### [Task statement]
Lines that include "theoremstyle" make up the answer; copy all of them from the data below.

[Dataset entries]
____________________

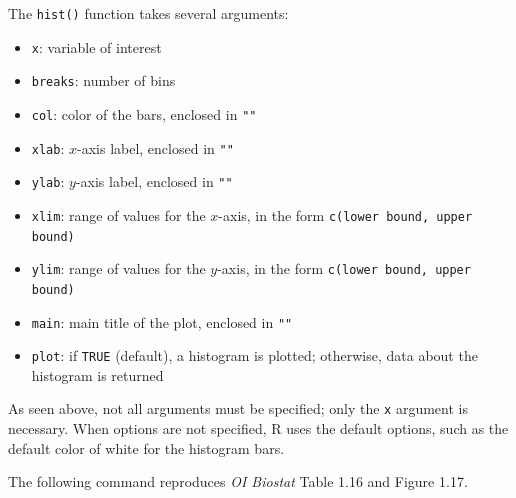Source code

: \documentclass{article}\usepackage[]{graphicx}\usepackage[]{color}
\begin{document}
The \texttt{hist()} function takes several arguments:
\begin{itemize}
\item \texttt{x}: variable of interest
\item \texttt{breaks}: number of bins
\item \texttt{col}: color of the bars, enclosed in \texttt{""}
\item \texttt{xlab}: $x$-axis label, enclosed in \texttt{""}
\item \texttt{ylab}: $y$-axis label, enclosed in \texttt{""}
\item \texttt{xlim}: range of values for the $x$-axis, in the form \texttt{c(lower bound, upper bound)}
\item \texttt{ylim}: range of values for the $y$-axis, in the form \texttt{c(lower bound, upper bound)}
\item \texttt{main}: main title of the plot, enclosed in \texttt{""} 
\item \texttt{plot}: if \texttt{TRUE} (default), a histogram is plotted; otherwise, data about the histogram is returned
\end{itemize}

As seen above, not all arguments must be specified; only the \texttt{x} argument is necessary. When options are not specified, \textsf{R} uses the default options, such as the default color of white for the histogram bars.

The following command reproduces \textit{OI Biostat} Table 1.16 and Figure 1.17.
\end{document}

____________________

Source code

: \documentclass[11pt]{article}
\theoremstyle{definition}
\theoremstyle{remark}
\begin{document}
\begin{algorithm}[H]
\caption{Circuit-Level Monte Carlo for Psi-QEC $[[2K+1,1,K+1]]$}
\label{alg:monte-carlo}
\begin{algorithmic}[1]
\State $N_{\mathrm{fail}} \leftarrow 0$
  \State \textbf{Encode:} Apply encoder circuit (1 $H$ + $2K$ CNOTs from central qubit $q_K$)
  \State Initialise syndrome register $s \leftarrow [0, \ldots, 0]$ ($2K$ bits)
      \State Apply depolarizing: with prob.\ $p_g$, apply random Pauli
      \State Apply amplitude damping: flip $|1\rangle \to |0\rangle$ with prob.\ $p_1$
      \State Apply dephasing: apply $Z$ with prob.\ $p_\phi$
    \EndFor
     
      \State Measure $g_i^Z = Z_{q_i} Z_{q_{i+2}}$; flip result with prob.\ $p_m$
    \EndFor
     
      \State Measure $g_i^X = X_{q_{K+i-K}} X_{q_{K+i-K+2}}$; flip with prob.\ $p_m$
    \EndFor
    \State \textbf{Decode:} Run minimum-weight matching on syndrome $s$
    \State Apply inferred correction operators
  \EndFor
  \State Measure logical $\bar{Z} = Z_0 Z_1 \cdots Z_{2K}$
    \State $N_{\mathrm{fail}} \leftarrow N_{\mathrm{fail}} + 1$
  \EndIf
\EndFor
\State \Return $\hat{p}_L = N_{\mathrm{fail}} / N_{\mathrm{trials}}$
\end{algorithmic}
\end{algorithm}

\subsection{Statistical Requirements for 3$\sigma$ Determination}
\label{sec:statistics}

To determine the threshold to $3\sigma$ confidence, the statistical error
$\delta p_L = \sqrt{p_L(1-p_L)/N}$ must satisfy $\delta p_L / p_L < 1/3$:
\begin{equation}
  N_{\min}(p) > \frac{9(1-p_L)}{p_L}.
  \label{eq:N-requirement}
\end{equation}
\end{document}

____________________

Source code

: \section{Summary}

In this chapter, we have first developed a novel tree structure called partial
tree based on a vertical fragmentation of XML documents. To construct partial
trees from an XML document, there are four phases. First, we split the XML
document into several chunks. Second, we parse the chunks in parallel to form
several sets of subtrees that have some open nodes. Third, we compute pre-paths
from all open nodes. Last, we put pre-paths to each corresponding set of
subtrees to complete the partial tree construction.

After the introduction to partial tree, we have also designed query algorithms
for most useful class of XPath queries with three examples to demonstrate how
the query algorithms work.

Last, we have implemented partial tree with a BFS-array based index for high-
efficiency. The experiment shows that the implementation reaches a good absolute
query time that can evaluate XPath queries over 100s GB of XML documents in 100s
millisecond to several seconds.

____________________

### [Response to the exercise]
\theoremstyle{definition}
\theoremstyle{remark}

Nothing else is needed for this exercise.